Writing in the magazine, Ruth Bromley, associate director, pensions covenant advisory at BDO, said there was also a “massive” reduction in pension liabilities “due to increased bond yields following the Bank of England’s policy of increasing interest rates to combat inflation”.

Among the 36 charities that were included in the top 50 in both periods, this reduction was approximately 33%, from £8.4bn two years ago to £5.6bn in the current research.

The group of 36 paid £143.8m into their DB pension schemes according to their most recently available accounts, a reduction of £33.7m (18%) from the previous £175.5m.

Bromley adds: “For those with disclosed accounting funding positions, excluding Wellcome, the group of 36’s estimated insurance company buy-out deficits fell from £4.9bn to 'only' £1.3bn, or around 25% of their unrestricted reserves.

“If we go back to our analysis from four years ago the buy-out deficit was nearer 90% the total unrestricted reserves, again excluding Wellcome.”

A changing landscape

Bromley also points out that the rules around pensions are changing and that the new Pension Scheme Funding Code (applicable for valuations with an effective date from 23 September 2024) regime could have a significant impact on charities.

“Charities will be under increased scrutiny to provide financial forecasts to support any deficit recovery period and provide other information in addition to what schemes outside of the sector must provide,” Bromley says.

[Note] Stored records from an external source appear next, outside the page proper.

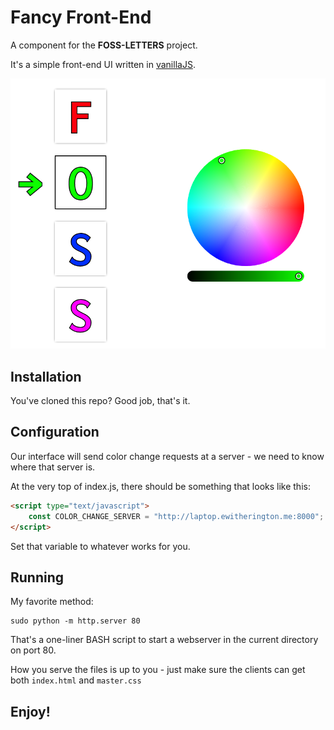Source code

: # Fancy Front-End

A component for the **FOSS-LETTERS** project.

It's a simple front-end UI written in [vanillaJS](http://vanilla-js.com).

![](./fancyfe.png)

## Installation

You've cloned this repo? Good job, that's it.

## Configuration

Our interface will send color change requests at a server - we need to know where that server is.

At the very top of index.js, there should be something that looks like this:

```html
<script type="text/javascript">
	const COLOR_CHANGE_SERVER = "http://laptop.ewitherington.me:8000";
</script>
```

Set that variable to whatever works for you.

## Running

My favorite method:

```
sudo python -m http.server 80
```

That's a one-liner BASH script to start a webserver in the current directory on port 80.

How you serve the files is up to you - just make sure the clients can get both `index.html` and `master.css`

## Enjoy!
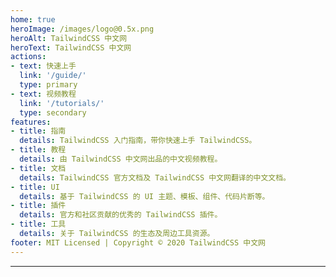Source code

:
 ```yaml
---
home: true
heroImage: /images/logo@0.5x.png
heroAlt: TailwindCSS 中文网
heroText: TailwindCSS 中文网
actions:
- text: 快速上手
  link: '/guide/'
  type: primary
- text: 视频教程
  link: '/tutorials/'
  type: secondary
features:
- title: 指南
  details: TailwindCSS 入门指南，带你快速上手 TailwindCSS。
- title: 教程
  details: 由 TailwindCSS 中文网出品的中文视频教程。
- title: 文档
  details: TailwindCSS 官方文档及 TailwindCSS 中文网翻译的中文文档。
- title: UI
  details: 基于 TailwindCSS 的 UI 主题、模板、组件、代码片断等。
- title: 插件
  details: 官方和社区贡献的优秀的 TailwindCSS 插件。
- title: 工具
  details: 关于 TailwindCSS 的生态及周边工具资源。
footer: MIT Licensed | Copyright © 2020 TailwindCSS 中文网
---
```


---

<div>
<discussion-contact />
</div>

In addition, “charities with large unrestricted investment holdings may soon find that pension trustees request that deficits are closed over a shorter period or ‘as soon as is reasonably affordable’, using those unrestricted reserves”, she warns.

At the same time, under the new Scheme Funding Regulations, “pension trustees must now have a stated long term funding objective, which will require a journey plan to reach that objective, and the risk that can be taken in that journey plan depends on the employer covenant strength”.

Bromley concludes: “Therefore, despite the significant improvement in the funding of UK DB pension schemes, there will still be difficult conversations for some charities, particularly those that must adopt the new code from September 2024.”